Work instruction: Every line of the data needs to be returned exactly.

╭──

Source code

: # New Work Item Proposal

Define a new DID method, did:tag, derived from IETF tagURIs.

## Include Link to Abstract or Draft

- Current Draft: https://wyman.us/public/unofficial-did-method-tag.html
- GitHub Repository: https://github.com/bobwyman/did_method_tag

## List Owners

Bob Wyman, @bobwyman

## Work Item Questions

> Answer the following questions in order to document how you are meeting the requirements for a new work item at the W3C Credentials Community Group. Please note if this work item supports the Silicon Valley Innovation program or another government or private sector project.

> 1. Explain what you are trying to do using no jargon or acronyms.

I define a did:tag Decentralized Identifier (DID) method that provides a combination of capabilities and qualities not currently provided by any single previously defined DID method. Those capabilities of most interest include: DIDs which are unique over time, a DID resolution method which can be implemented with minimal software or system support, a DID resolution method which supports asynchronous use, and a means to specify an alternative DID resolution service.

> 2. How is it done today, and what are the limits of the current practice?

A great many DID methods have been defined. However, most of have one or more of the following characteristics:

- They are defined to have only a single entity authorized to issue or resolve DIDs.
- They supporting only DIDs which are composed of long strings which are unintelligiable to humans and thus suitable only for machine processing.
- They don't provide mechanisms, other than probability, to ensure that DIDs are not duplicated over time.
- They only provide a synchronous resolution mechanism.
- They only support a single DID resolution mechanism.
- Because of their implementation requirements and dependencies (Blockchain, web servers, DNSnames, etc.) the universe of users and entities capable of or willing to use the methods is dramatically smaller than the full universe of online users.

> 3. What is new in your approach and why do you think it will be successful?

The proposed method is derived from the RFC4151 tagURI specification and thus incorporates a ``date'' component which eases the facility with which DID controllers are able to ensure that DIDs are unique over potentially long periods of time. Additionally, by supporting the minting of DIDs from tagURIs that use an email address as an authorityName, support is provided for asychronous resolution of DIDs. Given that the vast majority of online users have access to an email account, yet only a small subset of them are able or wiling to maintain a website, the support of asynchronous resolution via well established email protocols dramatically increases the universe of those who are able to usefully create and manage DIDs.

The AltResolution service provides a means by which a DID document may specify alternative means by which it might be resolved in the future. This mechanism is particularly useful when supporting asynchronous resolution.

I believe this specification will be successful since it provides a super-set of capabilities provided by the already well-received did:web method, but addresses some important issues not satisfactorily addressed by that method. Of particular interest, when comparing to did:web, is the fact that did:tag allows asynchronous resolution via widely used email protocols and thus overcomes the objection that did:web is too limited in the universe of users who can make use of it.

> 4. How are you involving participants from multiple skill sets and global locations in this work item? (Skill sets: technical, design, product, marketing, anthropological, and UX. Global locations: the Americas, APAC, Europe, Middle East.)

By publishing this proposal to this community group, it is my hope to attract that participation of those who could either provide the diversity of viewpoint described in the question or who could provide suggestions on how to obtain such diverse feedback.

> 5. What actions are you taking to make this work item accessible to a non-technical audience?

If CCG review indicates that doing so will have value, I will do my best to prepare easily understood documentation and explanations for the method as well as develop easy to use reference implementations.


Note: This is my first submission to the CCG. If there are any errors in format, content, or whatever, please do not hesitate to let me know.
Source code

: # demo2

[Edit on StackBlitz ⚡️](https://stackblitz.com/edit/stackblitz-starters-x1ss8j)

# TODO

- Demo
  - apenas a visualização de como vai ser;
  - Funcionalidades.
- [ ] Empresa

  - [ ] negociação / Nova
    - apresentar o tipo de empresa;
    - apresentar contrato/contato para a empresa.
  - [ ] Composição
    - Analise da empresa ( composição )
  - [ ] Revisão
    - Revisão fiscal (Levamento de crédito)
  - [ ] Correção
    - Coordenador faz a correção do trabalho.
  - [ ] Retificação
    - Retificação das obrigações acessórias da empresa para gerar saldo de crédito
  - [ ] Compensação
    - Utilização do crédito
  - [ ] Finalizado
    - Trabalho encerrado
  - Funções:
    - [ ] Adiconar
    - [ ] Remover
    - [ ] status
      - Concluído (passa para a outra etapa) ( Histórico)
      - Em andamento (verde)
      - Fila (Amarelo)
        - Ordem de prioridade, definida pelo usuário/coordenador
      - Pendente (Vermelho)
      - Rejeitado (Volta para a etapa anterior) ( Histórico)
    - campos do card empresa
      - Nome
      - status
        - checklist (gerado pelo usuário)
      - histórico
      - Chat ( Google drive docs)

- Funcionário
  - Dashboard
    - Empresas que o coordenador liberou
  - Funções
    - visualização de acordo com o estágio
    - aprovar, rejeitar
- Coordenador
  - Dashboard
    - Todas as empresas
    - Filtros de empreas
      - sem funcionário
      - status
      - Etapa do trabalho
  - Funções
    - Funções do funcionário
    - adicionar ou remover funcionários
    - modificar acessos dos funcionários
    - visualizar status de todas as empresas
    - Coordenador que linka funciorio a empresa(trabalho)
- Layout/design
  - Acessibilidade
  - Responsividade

╰──

Solution to the exercise:
Source code

: # New Work Item Proposal

Define a new DID method, did:tag, derived from IETF tagURIs.

## Include Link to Abstract or Draft

- Current Draft: https://wyman.us/public/unofficial-did-method-tag.html
- GitHub Repository: https://github.com/bobwyman/did_method_tag

## List Owners

Bob Wyman, @bobwyman

## Work Item Questions

> Answer the following questions in order to document how you are meeting the requirements for a new work item at the W3C Credentials Community Group. Please note if this work item supports the Silicon Valley Innovation program or another government or private sector project.

> 1. Explain what you are trying to do using no jargon or acronyms.

I define a did:tag Decentralized Identifier (DID) method that provides a combination of capabilities and qualities not currently provided by any single previously defined DID method. Those capabilities of most interest include: DIDs which are unique over time, a DID resolution method which can be implemented with minimal software or system support, a DID resolution method which supports asynchronous use, and a means to specify an alternative DID resolution service.

> 2. How is it done today, and what are the limits of the current practice?

A great many DID methods have been defined. However, most of have one or more of the following characteristics:

- They are defined to have only a single entity authorized to issue or resolve DIDs.
- They supporting only DIDs which are composed of long strings which are unintelligiable to humans and thus suitable only for machine processing.
- They don't provide mechanisms, other than probability, to ensure that DIDs are not duplicated over time.
- They only provide a synchronous resolution mechanism.
- They only support a single DID resolution mechanism.
- Because of their implementation requirements and dependencies (Blockchain, web servers, DNSnames, etc.) the universe of users and entities capable of or willing to use the methods is dramatically smaller than the full universe of online users.

> 3. What is new in your approach and why do you think it will be successful?

The proposed method is derived from the RFC4151 tagURI specification and thus incorporates a ``date'' component which eases the facility with which DID controllers are able to ensure that DIDs are unique over potentially long periods of time. Additionally, by supporting the minting of DIDs from tagURIs that use an email address as an authorityName, support is provided for asychronous resolution of DIDs. Given that the vast majority of online users have access to an email account, yet only a small subset of them are able or wiling to maintain a website, the support of asynchronous resolution via well established email protocols dramatically increases the universe of those who are able to usefully create and manage DIDs.

The AltResolution service provides a means by which a DID document may specify alternative means by which it might be resolved in the future. This mechanism is particularly useful when supporting asynchronous resolution.

I believe this specification will be successful since it provides a super-set of capabilities provided by the already well-received did:web method, but addresses some important issues not satisfactorily addressed by that method. Of particular interest, when comparing to did:web, is the fact that did:tag allows asynchronous resolution via widely used email protocols and thus overcomes the objection that did:web is too limited in the universe of users who can make use of it.

> 4. How are you involving participants from multiple skill sets and global locations in this work item? (Skill sets: technical, design, product, marketing, anthropological, and UX. Global locations: the Americas, APAC, Europe, Middle East.)

By publishing this proposal to this community group, it is my hope to attract that participation of those who could either provide the diversity of viewpoint described in the question or who could provide suggestions on how to obtain such diverse feedback.

> 5. What actions are you taking to make this work item accessible to a non-technical audience?

If CCG review indicates that doing so will have value, I will do my best to prepare easily understood documentation and explanations for the method as well as develop easy to use reference implementations.


Note: This is my first submission to the CCG. If there are any errors in format, content, or whatever, please do not hesitate to let me know.
Source code

: # demo2

[Edit on StackBlitz ⚡️](https://stackblitz.com/edit/stackblitz-starters-x1ss8j)

# TODO

- Demo
  - apenas a visualização de como vai ser;
  - Funcionalidades.
- [ ] Empresa

  - [ ] negociação / Nova
    - apresentar o tipo de empresa;
    - apresentar contrato/contato para a empresa.
  - [ ] Composição
    - Analise da empresa ( composição )
  - [ ] Revisão
    - Revisão fiscal (Levamento de crédito)
  - [ ] Correção
    - Coordenador faz a correção do trabalho.
  - [ ] Retificação
    - Retificação das obrigações acessórias da empresa para gerar saldo de crédito
  - [ ] Compensação
    - Utilização do crédito
  - [ ] Finalizado
    - Trabalho encerrado
  - Funções:
    - [ ] Adiconar
    - [ ] Remover
    - [ ] status
      - Concluído (passa para a outra etapa) ( Histórico)
      - Em andamento (verde)
      - Fila (Amarelo)
        - Ordem de prioridade, definida pelo usuário/coordenador
      - Pendente (Vermelho)
      - Rejeitado (Volta para a etapa anterior) ( Histórico)
    - campos do card empresa
      - Nome
      - status
        - checklist (gerado pelo usuário)
      - histórico
      - Chat ( Google drive docs)

- Funcionário
  - Dashboard
    - Empresas que o coordenador liberou
  - Funções
    - visualização de acordo com o estágio
    - aprovar, rejeitar
- Coordenador
  - Dashboard
    - Todas as empresas
    - Filtros de empreas
      - sem funcionário
      - status
      - Etapa do trabalho
  - Funções
    - Funções do funcionário
    - adicionar ou remover funcionários
    - modificar acessos dos funcionários
    - visualizar status de todas as empresas
    - Coordenador que linka funciorio a empresa(trabalho)
- Layout/design
  - Acessibilidade
  - Responsividade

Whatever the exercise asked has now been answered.